While special-interest protectionism is transactional and episodic, “crony capitalism” is systemic and entrenched. Firms secure lasting political power through their individual or collective size and lobbying influence and use that power to obtain and protect market power. They may create entry barriers or, more corruptly, obtain other forms of enrichment for themselves or their political allies (that is, their cronies). Crony capitalism becomes ingrained when firms with market power invest some of the resulting rents to secure the political power that helps protect or extend it. This erodes antitrust constraints still further, creating more market power, and so forth, in a vicious cycle.

Crony capitalism differs from oligarchy, though they can be related. An oligarchy is a political system in which a small number of political actors control vast resources, which they deploy to enhance or defend their personal wealth and social position. 

In the US political system, the threat of oligarchy comes from the ability of the wealthy to capture political institutions, change those institutions to lock in their political positions, and use their control of institutions to, among other things, lower their taxes. Lock in might be facilitated by restricting the franchise, eviscerating constraints on corporate political contributions, or undermining institutions such as unions that could supply political opposition to large firms. 

This threat is not merely speculative: the disproportionate influence of the wealthiest on public policy is well-documented, and successful political coalitions may attempt to change the rules to protect their positions.

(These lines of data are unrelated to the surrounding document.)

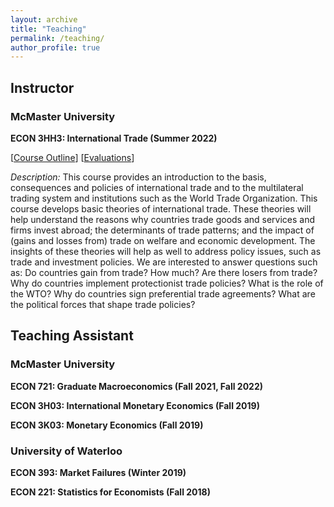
 ```yaml
---
layout: archive
title: "Teaching"
permalink: /teaching/
author_profile: true
---
```


## Instructor

### McMaster University

**ECON 3HH3: International Trade (Summer 2022)**

[[Course Outline](../files/3HH3_outline.pdf)] [[Evaluations](../files/3HH3_evaluations.pdf)]

*Description:* This course provides an introduction to the basis, consequences and policies of international trade and to the multilateral trading system and institutions such as the World Trade Organization. This course develops basic theories of international trade. These theories will help understand the reasons why countries trade goods and services and firms invest abroad; the determinants of trade patterns; and the impact of (gains and losses from) trade on welfare and economic development. The insights of these theories will help as well to address policy issues, such as trade and investment policies. We are interested to answer questions such as: Do countries gain from trade? How much? Are there losers from trade? Why do countries implement protectionist trade policies? What is the role of the WTO? Why do countries sign preferential trade agreements? What are the political forces that shape trade policies?

## Teaching Assistant

### McMaster University

**ECON 721: Graduate Macroeconomics (Fall 2021, Fall 2022)**

**ECON 3H03: International Monetary Economics (Fall 2019)**

**ECON 3K03: Monetary Economics (Fall 2019)**

### University of Waterloo

**ECON 393: Market Failures (Winter 2019)**

**ECON 221: Statistics for Economists (Fall 2018)**
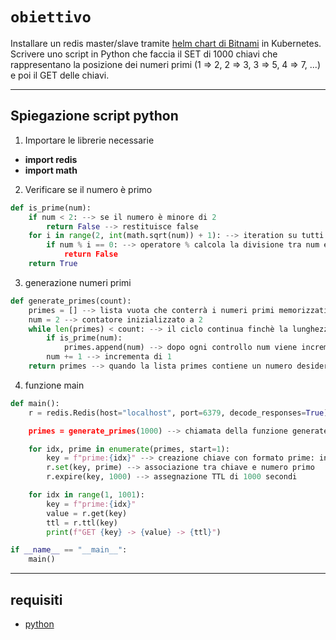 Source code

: # `obiettivo`
Installare un redis master/slave tramite [helm chart di Bitnami](https://github.com/bitnami/charts/tree/main/bitnami/redis) in Kubernetes. 
Scrivere uno script in Python che faccia il SET di 1000 chiavi che rappresentano la posizione dei  numeri primi (1 => 2, 2 => 3, 3 => 5, 4 => 7, ...) e poi il GET delle chiavi.

---
## Spiegazione script python
1. Importare le librerie necessarie
- **import redis**
- **import math**
2. Verificare se il numero è primo
```python
def is_prime(num):
    if num < 2: --> se il numero è minore di 2 
        return False --> restituisce false
    for i in range(2, int(math.sqrt(num)) + 1): --> iteration su tutti i numeri interi da 2 fino alla radice quadrata di num
        if num % i == 0: --> operatore % calcola la divisione tra num e l'indice se il resto non da zero la condizione  altrimenti ritorna true 
            return False 
    return True
```
3. generazione numeri primi
```python
def generate_primes(count):
    primes = [] --> lista vuota che conterrà i numeri primi memorizzati
    num = 2 --> contatore inizializzato a 2
    while len(primes) < count: --> il ciclo continua finchè la lunghezza della lista primes è inferiore a count
        if is_prime(num): 
            primes.append(num) --> dopo ogni controllo num viene incrementato di 1 per testare il numero successivo 
        num += 1 --> incrementa di 1
    return primes --> quando la lista primes contiene un numero desiderato di numeri primi viene restituita
```
4. funzione main
```python
def main():
    r = redis.Redis(host="localhost", port=6379, decode_responses=True) --> connessione a un' istanza di Redis locale

    primes = generate_primes(1000) --> chiamata della funzione generate_primes per ottenere una lista dei primi 1000 numeri primi 

    for idx, prime in enumerate(primes, start=1):  
        key = f"prime:{idx}" --> creazione chiave con formato prime: indice es: prime:2
        r.set(key, prime) --> associazione tra chiave e numero primo
        r.expire(key, 1000) --> assegnazione TTL di 1000 secondi 

    for idx in range(1, 1001):
        key = f"prime:{idx}"
        value = r.get(key)
        ttl = r.ttl(key)
        print(f"GET {key} -> {value} -> {ttl}")

if __name__ == "__main__":
    main()
```
---
## requisiti
- [python](https://www.python.org)

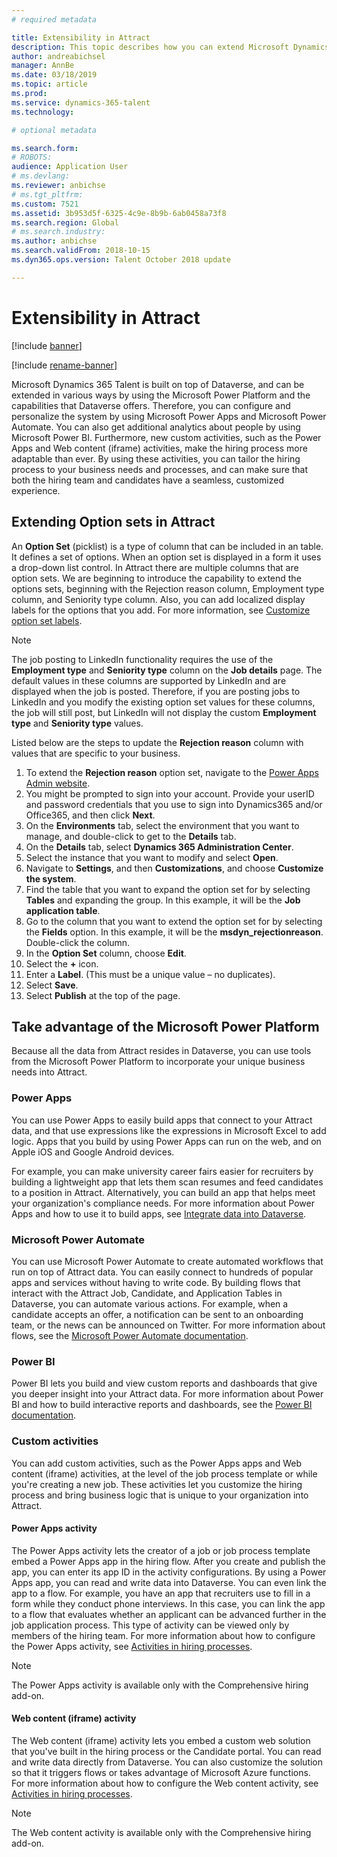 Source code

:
 ```yaml
---
# required metadata

title: Extensibility in Attract
description: This topic describes how you can extend Microsoft Dynamics 365 Talent - Attract by using the Microsoft Power platform.
author: andreabichsel
manager: AnnBe
ms.date: 03/18/2019
ms.topic: article
ms.prod: 
ms.service: dynamics-365-talent
ms.technology: 

# optional metadata

ms.search.form: 
# ROBOTS: 
audience: Application User
# ms.devlang: 
ms.reviewer: anbichse
# ms.tgt_pltfrm: 
ms.custom: 7521
ms.assetid: 3b953d5f-6325-4c9e-8b9b-6ab0458a73f8
ms.search.region: Global
# ms.search.industry: 
ms.author: anbichse
ms.search.validFrom: 2018-10-15
ms.dyn365.ops.version: Talent October 2018 update

---
```


# Extensibility in Attract

[!include [banner](includes/banner.md)]

[!include [rename-banner](~/includes/cc-data-platform-banner.md)]

Microsoft Dynamics 365 Talent is built on top of Dataverse, and can be extended in various ways by using the Microsoft Power Platform and the capabilities that Dataverse offers. Therefore, you can configure and personalize the system by using Microsoft Power Apps and Microsoft Power Automate. You can also get additional analytics about people by using Microsoft Power BI. Furthermore, new custom activities, such as the Power Apps and Web content (iframe) activities, make the hiring process more adaptable than ever. By using these activities, you can tailor the hiring process to your business needs and processes, and can make sure that both the hiring team and candidates have a seamless, customized experience.

## Extending Option sets in Attract

An **Option Set** (picklist) is a type of column that can be included in an table. It defines a set of options. When an option set is displayed in a form it uses a drop-down list control.  In Attract there are multiple columns that are option sets.  We are beginning to introduce the capability to extend the options sets, beginning with the Rejection reason column, Employment type column, and Seniority type column.   Also, you can add localized display labels for the options that you add. For more information, see [Customize option set labels](https://docs.microsoft.com/powerapps/developer/common-data-service/customize-labels-support-multiple-languages).

> [!NOTE]
> The job posting to LinkedIn functionality requires the use of the **Employment type** and **Seniority type** column on the **Job details** page. The default values in these columns are supported by LinkedIn and are displayed when the job is posted. Therefore, if you are posting jobs to LinkedIn and you modify the existing option set values for these columns, the job will still post, but LinkedIn will not display the custom **Employment type** and **Seniority type** values.  

Listed below are the steps to update the **Rejection reason** column with values that are specific to your business.  

1. To extend the **Rejection reason** option set, navigate to the [Power Apps Admin website](https://admin.powerapps.com).
2. You might be prompted to sign into your account. Provide your userID and password credentials that you use to sign into Dynamics365 and/or Office365, and then click **Next**.
3. On the **Environments** tab, select the environment that you want to manage, and double-click to get to the **Details** tab.
4. On the **Details** tab, select **Dynamics 365 Administration Center**.
5. Select the instance that you want to modify and select **Open**.
6. Navigate to **Settings**, and then **Customizations**, and choose **Customize the system**.
7. Find the table that you want to expand the option set for by selecting **Tables** and expanding the group. In this example, it will be the **Job application table**.
8. Go to the column that you want to extend the option set for by selecting the **Fields** option. In this example, it will be the **msdyn_rejectionreason**. Double-click the column.
9. In the **Option Set** column, choose **Edit**.
10. Select the **+** icon.
11. Enter a **Label**.  (This must be a unique value – no duplicates).
12. Select **Save**.
13. Select **Publish** at the top of the page.

## Take advantage of the Microsoft Power Platform 

Because all the data from Attract resides in Dataverse, you can use tools from the Microsoft Power Platform to incorporate your unique business needs into Attract.

### Power Apps

You can use Power Apps to easily build apps that connect to your Attract data, and that use expressions like the expressions in Microsoft Excel to add logic. Apps that you build by using Power Apps can run on the web, and on Apple iOS and Google Android devices.

For example, you can make university career fairs easier for recruiters by building a lightweight app that lets them scan resumes and feed candidates to a position in Attract. Alternatively, you can build an app that helps meet your organization's compliance needs. For more information about Power Apps and how to use it to build apps, see [Integrate data into Dataverse](https://docs.microsoft.com/powerapps).

### Microsoft Power Automate 

You can use Microsoft Power Automate to create automated workflows that run on top of Attract data. You can easily connect to hundreds of popular apps and services without having to write code. By building flows that interact with the Attract Job, Candidate, and Application Tables in Dataverse, you can automate various actions. For example, when a candidate accepts an offer, a notification can be sent to an onboarding team, or the news can be announced on Twitter. For more information about flows, see the [Microsoft Power Automate documentation](https://docs.microsoft.com/flow/).

### Power BI

Power BI lets you build and view custom reports and dashboards that give you deeper insight into your Attract data. For more information about Power BI and how to build interactive reports and dashboards, see the [Power BI documentation](https://docs.microsoft.com/power-bi/).

### Custom activities 

You can add custom activities, such as the Power Apps apps and Web content (iframe) activities, at the level of the job process template or while you're creating a new job. These activities let you customize the hiring process and bring business logic that is unique to your organization into Attract.

#### Power Apps activity 

The Power Apps activity lets the creator of a job or job process template embed a Power Apps app in the hiring flow. After you create and publish the app, you can enter its app ID in the activity configurations. By using a Power Apps app, you can read and write data into Dataverse. You can even link the app to a flow. For example, you have an app that recruiters use to fill in a form while they conduct phone interviews. In this case, you can link the app to a flow that evaluates whether an applicant can be advanced further in the job application process. This type of activity can be viewed only by members of the hiring team. For more information about how to configure the Power Apps activity, see [Activities in hiring processes](./activities-attract.md).

> [!NOTE]
> The Power Apps activity is available only with the Comprehensive hiring add-on.

#### Web content (iframe) activity

The Web content (iframe) activity lets you embed a custom web solution that you've built in the hiring process or the Candidate portal. You can read and write data directly from Dataverse. You can also customize the solution so that it triggers flows or takes advantage of Microsoft Azure functions. For more information about how to configure the Web content activity, see [Activities in hiring processes](./activities-attract.md).

> [!NOTE]
> The Web content activity is available only with the Comprehensive hiring add-on.
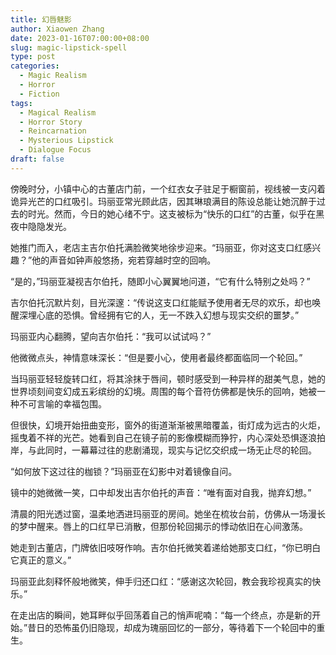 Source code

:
 ```yaml
---
title: 幻唇魅影
author: Xiaowen Zhang
date: 2023-01-16T07:00:00+08:00
slug: magic-lipstick-spell
type: post
categories:
  - Magic Realism
  - Horror
  - Fiction
tags:
  - Magical Realism
  - Horror Story
  - Reincarnation
  - Mysterious Lipstick
  - Dialogue Focus
draft: false
---
```


傍晚时分，小镇中心的古董店门前，一个红衣女子驻足于橱窗前，视线被一支闪着诡异光芒的口红吸引。玛丽亚常光顾此店，因其琳琅满目的陈设总能让她沉醉于过去的时光。然而，今日的她心绪不宁。这支被标为“快乐的口红”的古董，似乎在黑夜中隐隐发光。

她推门而入，老店主吉尔伯托满脸微笑地徐步迎来。“玛丽亚，你对这支口红感兴趣？”他的声音如钟声般悠扬，宛若穿越时空的回响。

“是的，”玛丽亚凝视吉尔伯托，随即小心翼翼地问道，“它有什么特别之处吗？”

吉尔伯托沉默片刻，目光深邃：“传说这支口红能赋予使用者无尽的欢乐，却也唤醒深埋心底的恐惧。曾经拥有它的人，无一不跌入幻想与现实交织的噩梦。”

玛丽亚内心翻腾，望向吉尔伯托：“我可以试试吗？”

他微微点头，神情意味深长：“但是要小心，使用者最终都面临同一个轮回。”

当玛丽亚轻轻旋转口红，将其涂抹于唇间，顿时感受到一种异样的甜美气息，她的世界顷刻间变幻成五彩缤纷的幻境。周围的每个音符仿佛都是快乐的回响，她被一种不可言喻的幸福包围。

但很快，幻境开始扭曲变形，窗外的街道渐渐被黑暗覆盖，街灯成为远古的火炬，摇曳着不祥的光芒。她看到自己在镜子前的影像模糊而狰狞，内心深处恐惧逐浪拍岸，与此同时，一幕幕过往的悲剧涌现，现实与记忆交织成一场无止尽的轮回。

“如何放下这过往的枷锁？”玛丽亚在幻影中对着镜像自问。

镜中的她微微一笑，口中却发出吉尔伯托的声音：“唯有面对自我，抛弃幻想。”

清晨的阳光透过窗，温柔地洒进玛丽亚的房间。她坐在梳妆台前，仿佛从一场漫长的梦中醒来。唇上的口红早已消散，但那份轮回揭示的悸动依旧在心间激荡。

她走到古董店，门牌依旧吱呀作响。吉尔伯托微笑着递给她那支口红，“你已明白它真正的意义。”

玛丽亚此刻释怀般地微笑，伸手归还口红：“感谢这次轮回，教会我珍视真实的快乐。”

在走出店的瞬间，她耳畔似乎回荡着自己的悄声呢喃：“每一个终点，亦是新的开始。”昔日的恐怖虽仍旧隐现，却成为瑰丽回忆的一部分，等待着下一个轮回中的重生。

This combination is equally dangerous for political and economic competition. To the extent that large firms are owned by wealthy families, the political system could tend toward crony capitalism and oligarchy simultaneously. Political institutions could then both protect large firms from competition and systematically enrich the wealthy.

Trump’s election has made concerns about special-interest protectionism, crony capitalism, and oligarchy more salient. The norm against direct political influence is endangered by the combination of Trump’s campaign statements threatening antitrust challenges for political ends, his post-election meetings with executives from firms pursuing acquisitions under review at the enforcement agencies, his agreements with certain firms to keep jobs from moving abroad, his frequent criticism of law enforcement decisions with which he disagrees, and his extensive personal and familial financial interests. These encourage firms to lobby the president directly in order to influence enforcement actions. They also raise the possibility that the president would base decisions on his political or financial interests.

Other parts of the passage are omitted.